***** Extracted entries

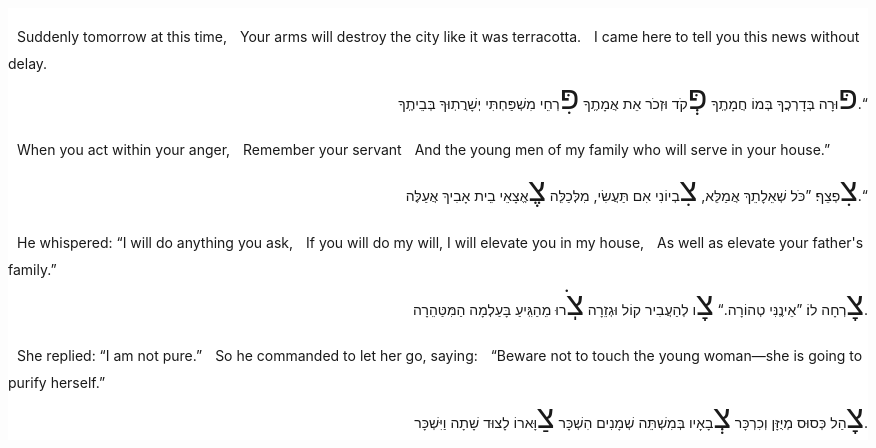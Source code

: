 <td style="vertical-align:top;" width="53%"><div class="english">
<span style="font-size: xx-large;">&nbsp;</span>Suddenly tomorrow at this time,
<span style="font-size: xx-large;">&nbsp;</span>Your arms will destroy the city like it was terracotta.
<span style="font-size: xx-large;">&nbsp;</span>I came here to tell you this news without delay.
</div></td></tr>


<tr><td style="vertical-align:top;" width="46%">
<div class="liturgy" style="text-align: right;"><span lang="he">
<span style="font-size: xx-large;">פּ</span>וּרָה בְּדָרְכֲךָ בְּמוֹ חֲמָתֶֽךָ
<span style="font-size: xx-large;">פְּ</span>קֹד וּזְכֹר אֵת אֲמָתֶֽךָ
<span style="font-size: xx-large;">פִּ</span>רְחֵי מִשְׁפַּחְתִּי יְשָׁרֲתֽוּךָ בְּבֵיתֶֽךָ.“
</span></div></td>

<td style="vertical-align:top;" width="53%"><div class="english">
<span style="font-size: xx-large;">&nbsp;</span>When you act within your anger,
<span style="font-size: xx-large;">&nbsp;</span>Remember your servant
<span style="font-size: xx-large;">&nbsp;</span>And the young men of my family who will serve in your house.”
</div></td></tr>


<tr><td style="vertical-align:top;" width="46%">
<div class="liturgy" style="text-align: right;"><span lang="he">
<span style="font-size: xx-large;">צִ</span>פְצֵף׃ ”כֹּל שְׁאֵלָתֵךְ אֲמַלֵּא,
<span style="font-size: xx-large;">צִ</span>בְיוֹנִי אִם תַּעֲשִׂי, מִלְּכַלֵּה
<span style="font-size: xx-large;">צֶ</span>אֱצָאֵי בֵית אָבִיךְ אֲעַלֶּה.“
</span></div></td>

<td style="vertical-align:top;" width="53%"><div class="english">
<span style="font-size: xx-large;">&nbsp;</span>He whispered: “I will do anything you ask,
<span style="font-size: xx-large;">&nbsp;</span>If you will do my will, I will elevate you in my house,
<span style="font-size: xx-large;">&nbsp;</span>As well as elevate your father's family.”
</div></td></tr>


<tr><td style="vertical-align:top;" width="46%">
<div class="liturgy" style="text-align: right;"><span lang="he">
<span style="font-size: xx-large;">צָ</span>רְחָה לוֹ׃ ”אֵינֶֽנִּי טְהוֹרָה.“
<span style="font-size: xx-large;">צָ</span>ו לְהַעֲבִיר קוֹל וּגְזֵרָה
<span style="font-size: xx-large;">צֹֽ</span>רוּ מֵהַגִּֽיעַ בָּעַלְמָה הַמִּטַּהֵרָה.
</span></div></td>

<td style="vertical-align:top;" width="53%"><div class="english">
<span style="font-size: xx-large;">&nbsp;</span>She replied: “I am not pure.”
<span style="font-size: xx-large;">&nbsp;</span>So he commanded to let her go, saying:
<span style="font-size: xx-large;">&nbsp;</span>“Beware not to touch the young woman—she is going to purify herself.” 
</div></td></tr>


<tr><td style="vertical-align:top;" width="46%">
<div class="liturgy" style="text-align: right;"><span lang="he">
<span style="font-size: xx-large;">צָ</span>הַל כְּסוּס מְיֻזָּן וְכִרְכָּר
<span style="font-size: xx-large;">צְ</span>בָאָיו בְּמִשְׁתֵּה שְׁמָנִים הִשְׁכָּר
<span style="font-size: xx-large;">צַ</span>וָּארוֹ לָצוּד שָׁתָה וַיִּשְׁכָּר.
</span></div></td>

**********

What is being asked: Repeat, character for character, the lines of the material above from the line with "it was terracotta." through the line with "בְּדָרְכֲךָ בְּמוֹ חֲמָתֶֽךָ".

Exercise answer:
<span style="font-size: xx-large;">&nbsp;</span>Your arms will destroy the city like it was terracotta.
<span style="font-size: xx-large;">&nbsp;</span>I came here to tell you this news without delay.
</div></td></tr>


<tr><td style="vertical-align:top;" width="46%">
<div class="liturgy" style="text-align: right;"><span lang="he">
<span style="font-size: xx-large;">פּ</span>וּרָה בְּדָרְכֲךָ בְּמוֹ חֲמָתֶֽךָ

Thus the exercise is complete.